Andrew Maykuth Online
The Philadelphia Inquirer
August 26, 1992
This battle of New Orleans is fought against the elements
A 131-mile wall stands between the city and inundation. The city is sinking.

Hurricane Andrew

NEW ORLEANS - Surrounded by water and built in a bowl below sea level, New Orleans survives only by the grace of God and an elaborate system of levees and pumps.

"We've got to keep the water out, because there is no downhill for water to run from here," said Baylor Lansden, the managing director of the Orleans Parish Levee District, the government agency that maintains a 131-mile wall around this city.

As Hurricane Andrew came calling with sheets of driving rain yesterday, the onslaught was met by flood walls and earthen mounds that towered as much as 20 feet above the surrounding neighborhoods.

"If you live here, you just don't think too much about living below sea level," said Lansden, who paused and added: "Well, on days like this, you do."

Lansden yesterday stood in the Levee District's headquarters on the Pontchartrain lakefront as leaden skies whipped up the waves outside the windows. Engineers snacked on cold hamburgers from a grease-stained box and watched computers tracking Hurricane Andrew's course. The levee watchers had a long night ahead.

"We're here for the duration," said Lansden.

Since the earliest French settlers built New Orleans at the mouth of the Mississippi to control access to the river, the inhabitants of this city have debated the wisdom of living in a saucer surrounded by swamps.

"Some people have said that the founder of the city was a damn fine real estate salesman, but not a very good engineer," said Lansden.

On average, New Orleans lies five feet below sea level - homeowners here know precisely the level at which their houses lie because their flood insurance depends on it.

With sea level at eye level of the average New Orleans resident, then the Mississippi River, which lumbers through the city behind massive levees, is higher still - well above the surrounding landscape.

"You don't go down to the river here, you go up," said Lansden.

In most cities, rainfall runs into sewers and then drains into rivers. Not in New Orleans. Any water that spills on the streets eventually must be pumped up and over a levee. The pumps operate on generators so they can continue working during power failures.

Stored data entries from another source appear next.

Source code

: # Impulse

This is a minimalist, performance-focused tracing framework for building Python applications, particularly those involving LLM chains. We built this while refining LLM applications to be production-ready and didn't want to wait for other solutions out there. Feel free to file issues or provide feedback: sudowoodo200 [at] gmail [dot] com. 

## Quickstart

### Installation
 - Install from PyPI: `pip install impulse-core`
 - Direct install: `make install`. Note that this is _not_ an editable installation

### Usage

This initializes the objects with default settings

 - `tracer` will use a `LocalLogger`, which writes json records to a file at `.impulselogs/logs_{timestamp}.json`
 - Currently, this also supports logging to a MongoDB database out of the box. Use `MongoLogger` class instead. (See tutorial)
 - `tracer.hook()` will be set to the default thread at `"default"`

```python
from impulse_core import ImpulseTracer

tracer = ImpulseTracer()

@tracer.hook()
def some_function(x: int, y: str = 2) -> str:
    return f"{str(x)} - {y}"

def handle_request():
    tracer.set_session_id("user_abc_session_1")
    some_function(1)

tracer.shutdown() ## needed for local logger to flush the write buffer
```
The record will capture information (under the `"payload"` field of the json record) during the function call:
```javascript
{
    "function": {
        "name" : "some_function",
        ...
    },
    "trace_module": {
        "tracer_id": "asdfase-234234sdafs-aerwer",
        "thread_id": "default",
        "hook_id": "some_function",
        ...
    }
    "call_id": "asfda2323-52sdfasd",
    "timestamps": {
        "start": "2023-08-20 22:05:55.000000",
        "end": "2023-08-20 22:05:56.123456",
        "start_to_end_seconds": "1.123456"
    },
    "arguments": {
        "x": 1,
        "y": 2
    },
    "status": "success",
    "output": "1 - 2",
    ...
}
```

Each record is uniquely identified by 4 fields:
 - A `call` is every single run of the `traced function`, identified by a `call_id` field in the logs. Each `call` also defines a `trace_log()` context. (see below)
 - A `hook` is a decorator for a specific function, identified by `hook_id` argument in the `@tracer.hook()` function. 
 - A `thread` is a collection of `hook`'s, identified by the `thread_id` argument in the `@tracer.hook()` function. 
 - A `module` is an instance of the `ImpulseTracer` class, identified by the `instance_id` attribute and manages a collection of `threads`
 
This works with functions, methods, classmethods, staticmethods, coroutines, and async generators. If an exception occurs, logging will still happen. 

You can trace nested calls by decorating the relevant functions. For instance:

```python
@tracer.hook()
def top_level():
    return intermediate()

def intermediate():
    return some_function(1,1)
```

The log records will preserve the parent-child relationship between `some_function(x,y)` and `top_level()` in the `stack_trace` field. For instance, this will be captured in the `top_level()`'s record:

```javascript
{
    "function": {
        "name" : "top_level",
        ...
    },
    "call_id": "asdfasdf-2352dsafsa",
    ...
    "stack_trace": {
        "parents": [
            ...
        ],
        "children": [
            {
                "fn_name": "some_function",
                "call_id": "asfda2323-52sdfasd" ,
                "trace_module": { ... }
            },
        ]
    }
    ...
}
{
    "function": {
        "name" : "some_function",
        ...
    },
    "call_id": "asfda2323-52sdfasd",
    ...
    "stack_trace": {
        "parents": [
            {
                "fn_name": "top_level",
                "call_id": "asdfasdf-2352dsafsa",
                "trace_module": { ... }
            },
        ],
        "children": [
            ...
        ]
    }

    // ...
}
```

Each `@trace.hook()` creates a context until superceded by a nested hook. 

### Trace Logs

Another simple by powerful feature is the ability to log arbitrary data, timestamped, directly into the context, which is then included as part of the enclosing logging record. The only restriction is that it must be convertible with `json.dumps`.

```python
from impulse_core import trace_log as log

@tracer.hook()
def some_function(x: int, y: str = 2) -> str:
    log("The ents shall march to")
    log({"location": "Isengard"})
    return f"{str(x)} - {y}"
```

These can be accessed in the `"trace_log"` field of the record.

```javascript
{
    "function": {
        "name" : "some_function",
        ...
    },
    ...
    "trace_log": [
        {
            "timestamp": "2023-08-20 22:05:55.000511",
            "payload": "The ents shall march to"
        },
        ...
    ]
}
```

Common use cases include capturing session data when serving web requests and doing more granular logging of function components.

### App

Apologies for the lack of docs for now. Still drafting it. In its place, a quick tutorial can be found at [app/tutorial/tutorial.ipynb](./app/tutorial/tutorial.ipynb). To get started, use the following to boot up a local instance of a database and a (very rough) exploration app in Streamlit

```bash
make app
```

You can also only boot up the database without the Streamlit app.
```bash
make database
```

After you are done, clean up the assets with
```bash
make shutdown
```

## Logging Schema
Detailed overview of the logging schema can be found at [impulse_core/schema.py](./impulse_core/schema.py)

The soil beneath New Orleans is so saturated that the dead are interred in crypts above ground. But the flood control system of pumps and canals has effectively drained the city so that the soil is subsiding and the city is sinking even farther below sea level.

"The soil has shrunk, in effect," said Walter Judlin, a project manager for the U.S. Army Corps of Engineers who has overseen the construction of hurricane levees that protect the parishes around Lake Pontchartrain.

Yesterday, workers closed the last of 111 massive steel gates that form the openings through which streets and railroads breach the levees when the weather is dry. Closing the gates virtually shuts down rail traffic in the city.

The walls have literally become a part of the fabric of the city. They comprise parks or form the foundations for scenic drives. In some cases, the levee district built 10-inch-thick concrete walls where it could not fit an earthen mound. In one case, it incorporated a flood wall into the side of a factory.

Engineers are concerned that all that planning would be for naught if a massive storm surge sent Lake Pontchartrain over its walls, overwhelming the ability of the pumps to drain the city.

But they say such a flood would require a storm surge of at least 12 feet, a threat only if Andrew scored a direct hit on New Orleans.

Lansden pulled a map from his pocket that had Andrew's projected path skirting New Orleans by a wide margin.

"You might be able to plot a ship or an airplane in a straight line like that, but not a hurricane," he said.

As Judlin noted, preventative measures can go only so far.

"When the storm the size of Andrew hits the Louisiana coast, somebody is going to get hurt," he said. "That's part of living down here.

"At least we don't have earthquakes."